I am currently working on a lecture on Bayesian hypothesis testing, following the paper by Rouder et al, 2009. On Page 231 they present the formula for the relevant Bayes factor based on the Jeffreys-Zellner-Siow (JZS) prior in Equation 1. Here is the formula: $$B_{01} = \frac{ \left( 1 + \frac{t^2}{\nu}\right)^{-(\nu+1)/2} }{ \int_0^{\infty} (1 + N g)^{-1/2} \left(1+\frac{t^2}{(1 + N g) \nu} \right)^{-(\nu+1)/2} (2 \pi)^{-1/2} g^{-3/2} e^{-1/(2g)} \mathrm{d}g } $$
where $t$ is the usual t-statistic value, $N$ is the sample size, $\nu = N-1$ is the degrees of freedom, and $g$ is not defined in the paper as far as I can tell.
The authors also note that
To our knowledge, Equation 1 is novel. The derivation is straightforward and tedious and not particularly informative.
However, I would like to understand at least the basic intuition behind how they arrived at this formula to present the derivation in a simplified form to my students. I do understand the basic idea, namely that the Bayes factor $B_{01}$ is the ratio of the following marginal likelihoods:
$$M_0 = \int_0^{\infty} f_0(\mathbf{y} | \sigma^2) p_0(\sigma^2) \mathrm{d}\sigma^2$$
and
$$M_1 = \int_{-\infty}^{\infty}\int_0^{\infty} f_1(\mathbf{y} | \mu, \sigma^2) p_1(\mu, \sigma^2) \mathrm{d}\sigma^2 \mathrm{d}\mu$$
(see Page 229 of the paper).
My problem, probably due to my ignorance, is that it's unclear to me from the paper what the likelihoods $f_0$, $f_1$ and the prior distributions $p_0$, $p_1$ are in this particular case. Is the likelihood $f_0$ a Normal or a t-distribution density? Is $f_1$ a non-central t density? In the denominator ($M_1$), what is the prior $p(\mu, \sigma^2)$? And what is $g$ in the integral in the denominator of $B_{01}$?
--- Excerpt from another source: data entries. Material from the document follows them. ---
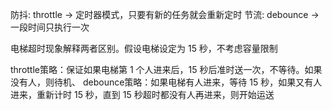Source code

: 防抖: throttle  -> 定时器模式，只要有新的任务就会重新定时
节流: debounce  -> 一段时间只执行一次




电梯超时现象解释两者区别。假设电梯设定为 15 秒，不考虑容量限制

throttle策略：保证如果电梯第 1 个人进来后，15 秒后准时送一次，不等待。如果没有人，则待机、
debounce策略：如果电梯有人进来，等待 15 秒，如果又有人进来，重新计时 15 秒，直到 15 秒超时都没有人再进来，则开始运送
 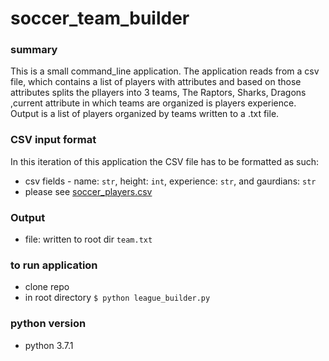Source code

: # soccer_team_builder

### summary 

This is a small command_line application. The application reads from a csv file, which contains a list of players with attributes and based on those attributes splits the pllayers into 3 teams, The Raptors, Sharks, Dragons
,current attribute in which teams are organized is players experience. Output is a list of players organized by teams written to a .txt file.

### CSV input format 

In this iteration of this application the CSV file has to be formatted as such:
* csv fields - name: `str`, height: `int`, experience: `str`, and gaurdians: `str`
* please see [soccer_players.csv](https://github.com/whiletrace/Python_Proj1/blob/master/soccer_players.csv)  

### Output 
* file: written to root dir `team.txt`

### to run application 

* clone repo 
* in root directory `$ python league_builder.py`

### python version
* python 3.7.1


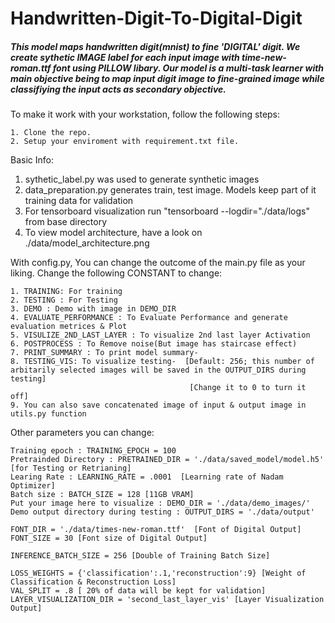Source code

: # Handwritten-Digit-To-Digital-Digit

##### This model maps handwritten digit(mnist) to fine 'DIGITAL' digit. We create sythetic IMAGE label for each input image with time-new-roman.ttf font using PILLOW libary. Our model is a multi-task learner with main objective being to map input digit image to fine-grained image while classifiying the input acts as secondary objective.

  To make it work with your workstation, follow the following steps:

    1. Clone the repo.
    2. Setup your enviroment with requirement.txt file.

Basic Info:
1. sythetic_label.py was used to generate synthetic images
2. data_preparation.py generates train, test image. Models keep part of it training data for validation 
3. For tensorboard visualization run "tensorboard --logdir="./data/logs" from base directory 
4. To view model architecture, have a look on ./data/model_architecture.png 

  With config.py,
  You can change the outcome of the main.py file as your liking.
  Change the following CONSTANT to change:

    1. TRAINING: For training
    2. TESTING : For Testing
    3. DEMO : Demo with image in DEMO_DIR
    4. EVALUATE_PERFORMANCE : To Evaluate Performance and generate evaluation metrices & Plot
    5. VISULIZE_2ND_LAST_LAYER : To visualize 2nd last layer Activation
    6. POSTPROCESS : To Remove noise(But image has staircase effect)
    7. PRINT_SUMMARY : To print model summary-
    8. TESTING_VIS: To visualize testing-  [Default: 256; this number of arbitarily selected images will be saved in the OUTPUT_DIRS during testing]
                                            [Change it to 0 to turn it off]
    9. You can also save concatenated image of input & output image in utils.py function

  Other parameters you can change:

    Training epoch : TRAINING_EPOCH = 100
    Pretrainded Directory : PRETRAINED_DIR = './data/saved_model/model.h5' [for Testing or Retrianing]
    Learing Rate : LEARNING_RATE = .0001  [Learning rate of Nadam Optimizer]
    Batch size : BATCH_SIZE = 128 [11GB VRAM]
    Put your image here to visualize : DEMO_DIR = './data/demo_images/'
    Demo output directory during testing : OUTPUT_DIRS = './data/output'

    FONT_DIR = './data/times-new-roman.ttf'  [Font of Digital Output]
    FONT_SIZE = 30 [Font size of Digital Output]

    INFERENCE_BATCH_SIZE = 256 [Double of Training Batch Size]

    LOSS_WEIGHTS = {'classification':.1,'reconstruction':9} [Weight of Classification & Reconstruction Loss]
    VAL_SPLIT = .8 [ 20% of data will be kept for validation]
    LAYER_VISUALIZATION_DIR = 'second_last_layer_vis' [Layer Visualization Output]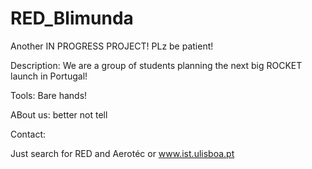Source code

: # RED_Blimunda
Another IN PROGRESS PROJECT!
PLz be patient!

 
Description:
We are a group of students planning the next big ROCKET launch in Portugal!


Tools:
Bare hands!

ABout us:
better not tell


Contact:

Just search for RED
and Aerotéc
or www.ist.ulisboa.pt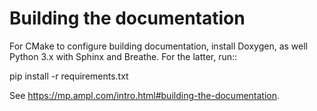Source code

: # Building the documentation

For CMake to configure building documentation,
install Doxygen, as well Python 3.x with
Sphinx and Breathe. For the latter, run::

  pip install -r requirements.txt

See https://mp.ampl.com/intro.html#building-the-documentation.
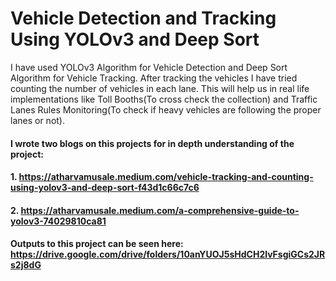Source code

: # Vehicle Detection and Tracking Using YOLOv3 and Deep Sort
I have used YOLOv3 Algorithm for Vehicle Detection and Deep Sort Algorithm for Vehicle Tracking. After tracking the vehicles I have tried counting the number of vehicles in each lane. This will help us in real life implementations like Toll Booths(To cross check the collection) and Traffic Lanes Rules Monitoring(To check if heavy vehicles are following the proper lanes or not). 

#### I wrote two blogs on this projects for in depth understanding of the project:
#### 1. https://atharvamusale.medium.com/vehicle-tracking-and-counting-using-yolov3-and-deep-sort-f43d1c66c7c6
#### 2. https://atharvamusale.medium.com/a-comprehensive-guide-to-yolov3-74029810ca81
#### Outputs to this project can be seen here: https://drive.google.com/drive/folders/10anYUOJ5sHdCH2lvFsgiGCs2JRs2j8dG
For my purposes it would be completely sufficient if I could tell my students, "Look, $B_{01} = \frac{M_0}{M_1}$, and then these marginal likelihoods are obtained by integrating the product of the likelihoods $f_0$ and $f_1$ and the priors $p_0$ and $p_1$, respectively. The likelihoods are such-and-such distributions for this and that reason. The priors are such-and-such distributions for another set of reasons."
I don't need the exact steps leading to Equation 1, but I am hoping that if I plug in the correct likelihood and prior distributions in the marginal likelihood integrals $M_0$ and $M_1$ then at least I could reproduce Equation 1 with Mathematica.